» Required work
Go through the lines below. Copy those with "looking".

START Information given

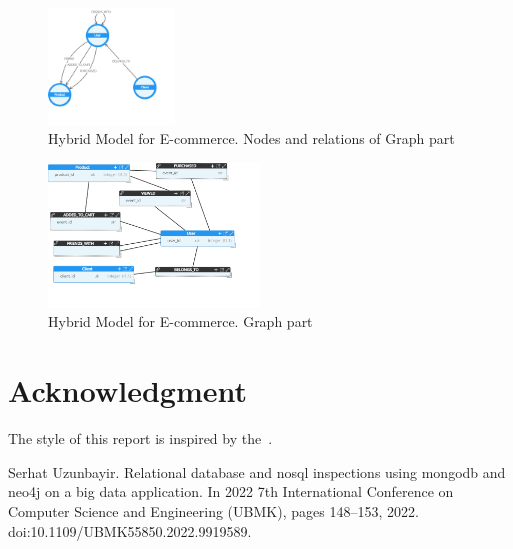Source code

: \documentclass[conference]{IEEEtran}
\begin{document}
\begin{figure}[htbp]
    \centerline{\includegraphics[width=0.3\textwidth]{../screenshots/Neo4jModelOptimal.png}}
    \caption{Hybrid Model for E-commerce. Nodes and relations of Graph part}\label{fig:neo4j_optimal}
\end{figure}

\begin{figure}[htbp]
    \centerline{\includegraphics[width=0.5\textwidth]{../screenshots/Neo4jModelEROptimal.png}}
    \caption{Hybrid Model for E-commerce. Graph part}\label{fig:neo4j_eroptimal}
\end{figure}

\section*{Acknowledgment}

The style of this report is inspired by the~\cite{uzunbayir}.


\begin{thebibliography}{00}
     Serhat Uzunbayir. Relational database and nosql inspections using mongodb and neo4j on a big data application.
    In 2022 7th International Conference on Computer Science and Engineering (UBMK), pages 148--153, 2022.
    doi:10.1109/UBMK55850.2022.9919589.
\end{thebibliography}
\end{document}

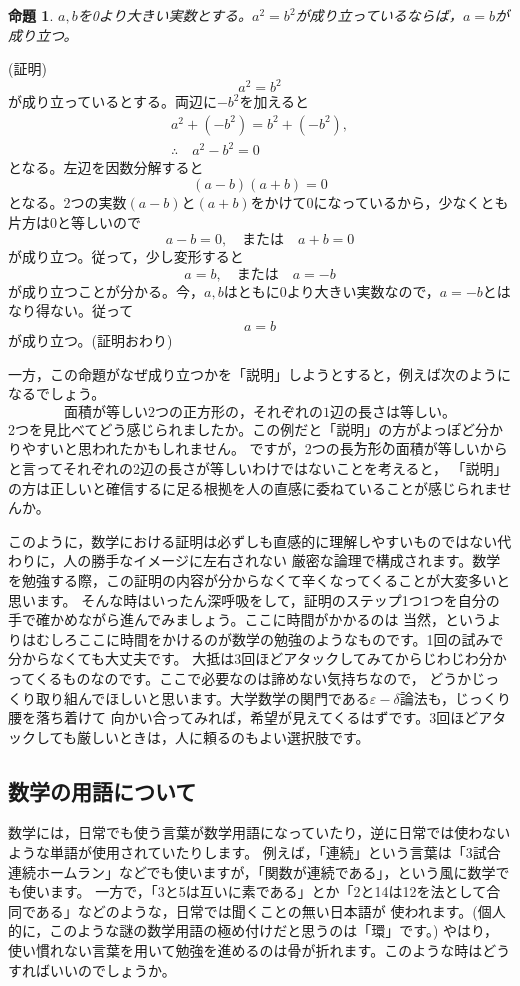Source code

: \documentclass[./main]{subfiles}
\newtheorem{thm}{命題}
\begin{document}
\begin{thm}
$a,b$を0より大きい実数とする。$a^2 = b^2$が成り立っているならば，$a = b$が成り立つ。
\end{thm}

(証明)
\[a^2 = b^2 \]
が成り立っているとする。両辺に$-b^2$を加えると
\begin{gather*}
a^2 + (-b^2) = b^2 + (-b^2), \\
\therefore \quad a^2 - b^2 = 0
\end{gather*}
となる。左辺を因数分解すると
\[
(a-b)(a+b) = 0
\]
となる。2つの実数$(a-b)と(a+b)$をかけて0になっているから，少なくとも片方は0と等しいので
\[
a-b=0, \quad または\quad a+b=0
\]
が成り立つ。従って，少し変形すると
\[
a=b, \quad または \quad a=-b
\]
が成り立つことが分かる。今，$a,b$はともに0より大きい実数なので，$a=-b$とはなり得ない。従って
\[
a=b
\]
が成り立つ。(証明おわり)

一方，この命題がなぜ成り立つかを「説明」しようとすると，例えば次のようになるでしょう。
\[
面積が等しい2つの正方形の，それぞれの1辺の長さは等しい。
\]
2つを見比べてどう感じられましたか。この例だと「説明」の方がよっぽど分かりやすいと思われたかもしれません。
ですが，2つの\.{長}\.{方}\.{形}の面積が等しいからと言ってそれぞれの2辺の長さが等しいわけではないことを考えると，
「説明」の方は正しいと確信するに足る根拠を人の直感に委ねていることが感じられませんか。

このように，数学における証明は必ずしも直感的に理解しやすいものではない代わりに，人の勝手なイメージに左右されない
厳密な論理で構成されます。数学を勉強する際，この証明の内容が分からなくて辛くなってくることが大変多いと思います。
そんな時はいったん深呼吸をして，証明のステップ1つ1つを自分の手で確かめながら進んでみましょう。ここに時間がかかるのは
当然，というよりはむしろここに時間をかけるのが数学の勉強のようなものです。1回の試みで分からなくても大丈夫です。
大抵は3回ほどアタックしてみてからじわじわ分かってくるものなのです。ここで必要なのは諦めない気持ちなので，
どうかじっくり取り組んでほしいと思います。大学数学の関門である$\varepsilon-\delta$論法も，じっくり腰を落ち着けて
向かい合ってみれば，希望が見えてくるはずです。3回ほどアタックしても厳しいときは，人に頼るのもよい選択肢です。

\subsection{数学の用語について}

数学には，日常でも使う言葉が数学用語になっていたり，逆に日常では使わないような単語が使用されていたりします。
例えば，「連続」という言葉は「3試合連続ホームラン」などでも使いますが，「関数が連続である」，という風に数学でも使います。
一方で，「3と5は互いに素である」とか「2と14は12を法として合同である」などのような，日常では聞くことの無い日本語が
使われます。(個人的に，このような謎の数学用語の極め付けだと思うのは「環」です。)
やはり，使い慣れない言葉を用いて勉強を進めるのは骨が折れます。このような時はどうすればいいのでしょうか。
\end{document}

END Information given
START Information given

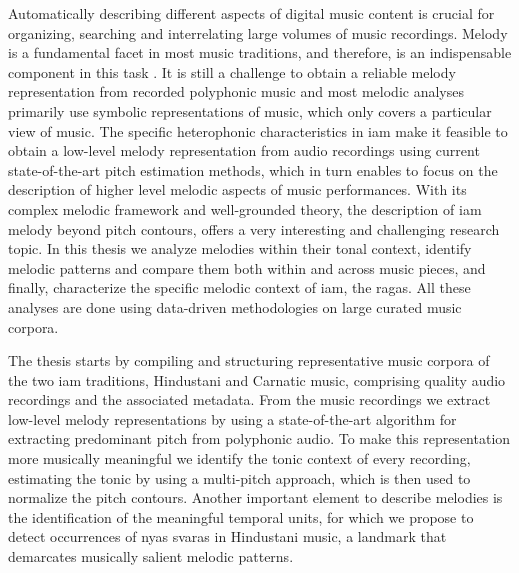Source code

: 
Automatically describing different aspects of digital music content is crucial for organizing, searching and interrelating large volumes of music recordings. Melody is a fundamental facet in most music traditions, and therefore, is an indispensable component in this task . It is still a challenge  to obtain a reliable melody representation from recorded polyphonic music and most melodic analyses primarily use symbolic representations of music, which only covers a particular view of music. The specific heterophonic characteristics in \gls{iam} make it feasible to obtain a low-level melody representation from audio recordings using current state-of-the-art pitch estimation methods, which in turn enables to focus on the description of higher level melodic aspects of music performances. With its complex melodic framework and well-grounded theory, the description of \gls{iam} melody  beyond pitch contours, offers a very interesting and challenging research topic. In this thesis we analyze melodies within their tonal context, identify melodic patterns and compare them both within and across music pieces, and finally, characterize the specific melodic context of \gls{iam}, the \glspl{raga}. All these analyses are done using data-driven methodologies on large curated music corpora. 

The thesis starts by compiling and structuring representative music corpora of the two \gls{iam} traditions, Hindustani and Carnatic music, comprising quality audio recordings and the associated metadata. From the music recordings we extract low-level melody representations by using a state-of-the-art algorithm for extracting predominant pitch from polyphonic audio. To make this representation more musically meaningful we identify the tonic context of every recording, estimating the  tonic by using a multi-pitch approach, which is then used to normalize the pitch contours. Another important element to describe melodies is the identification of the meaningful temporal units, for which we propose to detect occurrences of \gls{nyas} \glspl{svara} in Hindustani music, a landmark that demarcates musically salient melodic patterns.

END Information given
START Information given

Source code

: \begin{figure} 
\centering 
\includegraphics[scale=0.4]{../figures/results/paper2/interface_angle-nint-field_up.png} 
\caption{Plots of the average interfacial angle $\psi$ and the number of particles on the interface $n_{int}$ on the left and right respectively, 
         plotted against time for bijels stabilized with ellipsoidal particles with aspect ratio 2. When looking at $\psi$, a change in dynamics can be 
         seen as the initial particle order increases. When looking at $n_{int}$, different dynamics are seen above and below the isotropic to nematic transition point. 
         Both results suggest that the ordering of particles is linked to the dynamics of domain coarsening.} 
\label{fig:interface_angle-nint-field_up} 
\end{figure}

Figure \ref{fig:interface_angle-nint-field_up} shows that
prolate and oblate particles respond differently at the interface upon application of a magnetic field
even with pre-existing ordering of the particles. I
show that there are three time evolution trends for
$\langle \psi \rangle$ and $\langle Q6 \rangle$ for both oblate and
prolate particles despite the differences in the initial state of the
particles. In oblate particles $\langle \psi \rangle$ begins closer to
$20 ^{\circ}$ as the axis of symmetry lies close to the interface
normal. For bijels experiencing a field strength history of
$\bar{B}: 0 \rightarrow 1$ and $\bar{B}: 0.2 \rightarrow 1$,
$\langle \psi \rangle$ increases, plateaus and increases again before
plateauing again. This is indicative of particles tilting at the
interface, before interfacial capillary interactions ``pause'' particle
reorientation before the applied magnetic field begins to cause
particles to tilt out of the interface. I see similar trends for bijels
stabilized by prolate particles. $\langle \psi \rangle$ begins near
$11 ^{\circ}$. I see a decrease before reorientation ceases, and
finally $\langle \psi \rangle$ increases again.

END Information given

» Response
         plotted against time for bijels stabilized with ellipsoidal particles with aspect ratio 2. When looking at $\psi$, a change in dynamics can be 
         seen as the initial particle order increases. When looking at $n_{int}$, different dynamics are seen above and below the isotropic to nematic transition point. 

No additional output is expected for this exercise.